Monday, September 21st, 2020: Hikes, Nature, Pinos Altos Range, Plants, Southwest New Mexico, Wildfire.

I first started hiking the six-mile-long ridge north of town ten or twelve years ago, but only the first couple of miles – I wasn’t doing longer hikes back then. It was never one of my favorite hikes; there were higher peaks closer to town, there wasn’t much exposed rock, and the rare views through the forest up there merely showed more forested hills.

But during the past two years, as I started challenging myself, measuring and logging distance and elevation, I wondered what it would be like to hike the entire ridge. Maps showed something called a “lake” at the west end of the ridge, near the top, more than six miles from the trailhead on the highway. That made no sense – lakes don’t form near the tops of ridges, in this latitude, at that elevation, in the arid Southwest.

But the “lake” gave me a mystery to explore, and on contour maps I could see that the trail had enough ups and downs to give me a significant overall elevation gain, so in December 2018, I tried to hike the distance. I was just starting to build capacity and only made a little over five miles, frustratingly close, before I ran out of time, only five days from the shortest day of the year, and had to turn back.

Five months later I finally made it. The “lake” turned out to be a turbid stock pond excavated out of a small forested plateau and filled naturally by annual precipitation, permanently muddy due to electrically charged particles of clay in suspension. It didn’t invite you to take a dip, but it was sufficiently incongruous, up there in the Southwestern sky, that it made the fairly grueling, twelve-plus-mile roundtrip ridge hike worthwhile.
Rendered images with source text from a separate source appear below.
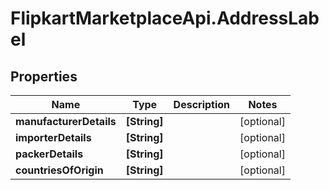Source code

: # FlipkartMarketplaceApi.AddressLabel

## Properties
Name | Type | Description | Notes
------------ | ------------- | ------------- | -------------
**manufacturerDetails** | **[String]** |  | [optional] 
**importerDetails** | **[String]** |  | [optional] 
**packerDetails** | **[String]** |  | [optional] 
**countriesOfOrigin** | **[String]** |  | [optional] 
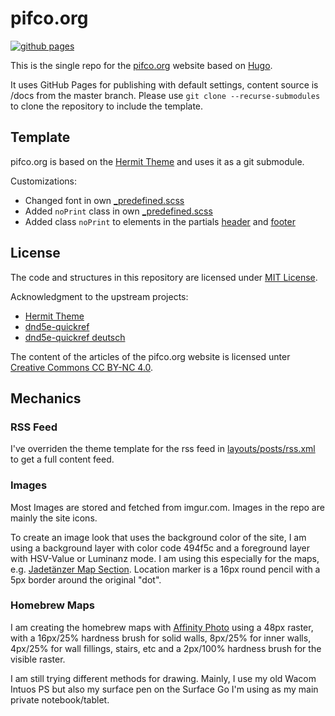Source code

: # pifco.org

[![github pages](https://github.com/ac-schmitt/pifco.org/actions/workflows/gh-pages.yml/badge.svg)](https://github.com/ac-schmitt/pifco.org/actions/workflows/gh-pages.yml)

This is the single repo for the [pifco.org](https://pifco.org) website based on [Hugo](https://gohugo.io/).

It uses GitHub Pages for publishing with default settings, content source is /docs from the master branch. Please use `git clone --recurse-submodules` to clone the repository to include the template.

## Template

pifco.org is based on the [Hermit Theme](https://themes.gohugo.io/hermit/) and uses it as a git submodule. 

Customizations:
* Changed font in own [_predefined.scss](assets/scss/_predefined.scss)
* Added `noPrint` class in own [_predefined.scss](assets/scss/_predefined.scss)
* Added class `noPrint` to elements in the partials [header](layouts/partials/header.html) and [footer](layouts/partials/footer.html)

## License

The code and structures in this repository are licensed under [MIT License](LICENSE).

Acknowledgment to the upstream projects:
* [Hermit Theme](https://github.com/Track3/hermit)
* [dnd5e-quickref](https://github.com/crobi/dnd5e-quickref)
* [dnd5e-quickref deutsch](https://github.com/nesges/dnd5e-quickref)

The content of the articles of the pifco.org website is licensed unter [Creative Commons CC BY-NC 4.0](https://creativecommons.org/licenses/by-nc/4.0/).

## Mechanics

### RSS Feed

I've overriden the theme template for the rss feed in [layouts/posts/rss.xml](layouts/posts/rss.xml) to get a full content feed.

### Images

Most Images are stored and fetched from imgur.com. Images in the repo are mainly the site icons.

To create an image look that uses the background color of the site, I am using a background layer with color code 494f5c and a foreground layer with HSV-Value or Luminanz mode. I am using this especially for the maps, e.g. [Jadetänzer Map Section](https://i.imgur.com/MxODAZs.png). Location marker is a 16px round pencil with a 5px border around the original "dot".

### Homebrew Maps

I am creating the homebrew maps with [Affinity Photo](https://affinity.serif.com/de/photo/) using a 48px raster, with a 16px/25% hardness brush for solid walls, 8px/25% for inner walls, 4px/25% for wall fillings, stairs, etc and a 2px/100% hardness brush for the visible raster.

I am still trying different methods for drawing. Mainly, I use my old Wacom Intuos PS but also my surface pen on the Surface Go I'm using as my main private notebook/tablet.
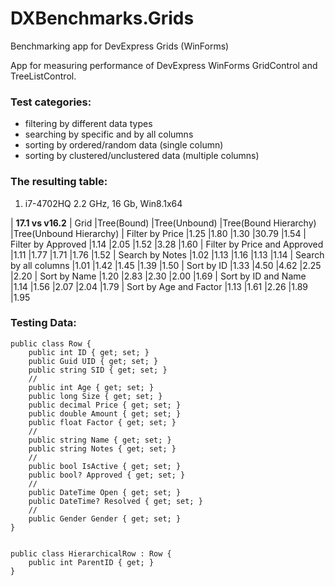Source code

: # DXBenchmarks.Grids
Benchmarking app for DevExpress Grids (WinForms)

App for measuring performance of DevExpress WinForms GridControl and TreeListControl.


### Test categories:
 - filtering by different data types
 - searching by specific and by all columns
 - sorting by ordered/random data (single column)
 - sorting by clustered/unclustered data (multiple columns)

### The resulting table:

1) i7-4702HQ 2.2 GHz, 16 Gb, Win8.1x64

| **17.1 vs v16.2**		| Grid		|Tree(Bound)	|Tree(Unbound)	|Tree(Bound Hierarchy)	|Tree(Unbound Hierarchy)
| Filter by Price		|1.25		|1.80		|1.30		|30.79			|1.54
| Filter by Approved		|1.14		|2.05		|1.52		|3.28			|1.60
| Filter by Price and Approved	|1.11		|1.77		|1.71		|1.76			|1.52
| Search by Notes		|1.02		|1.13		|1.16		|1.13			|1.14
| Search by all columns		|1.01		|1.42		|1.45		|1.39			|1.50
| Sort by ID			|1.33		|4.50		|4.62		|2.25			|2.20
| Sort by Name			|1.20		|2.83		|2.30		|2.00			|1.69
| Sort by ID and Name		|1.14		|1.56		|2.07		|2.04			|1.79
| Sort by Age and Factor	|1.13		|1.61		|2.26		|1.89			|1.95




### Testing Data:

    public class Row {
        public int ID { get; set; }
        public Guid UID { get; set; }
        public string SID { get; set; }
        //
        public int Age { get; set; }
        public long Size { get; set; }
        public decimal Price { get; set; }
        public double Amount { get; set; }
        public float Factor { get; set; }
        //
        public string Name { get; set; }
        public string Notes { get; set; }
        //
        public bool IsActive { get; set; }
        public bool? Approved { get; set; }
        //
        public DateTime Open { get; set; }
        public DateTime? Resolved { get; set; }
        //
        public Gender Gender { get; set; }
    }


    public class HierarchicalRow : Row {
        public int ParentID { get; }
    }
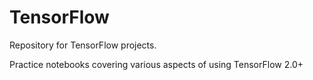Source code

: # TensorFlow
Repository for TensorFlow projects.

Practice notebooks covering various aspects of using TensorFlow 2.0+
Like with all my repeated hikes, I came to know it in sections. The initial ascent up and across the eastern shoulders, past a broad exposure of unusual white rock to an old burn scar, colonized by dense ferns, that offered a view east toward the “moonscape” of a more recent wildfire around the peak of the range. The meandering traverse of the steep north slope, shaded and densely forested with fir, which always seemed damp no matter how dry the season was. The punishing climb to the high point of the ridge, actually a narrow, rocky, mile-long “plateau” of parklike pine forest. Then began a rollercoaster of steep ups and downs, in which pine forest alternated with rocky sections of agave and mountain mahogany, that lasted another couple of miles and ended at the pond.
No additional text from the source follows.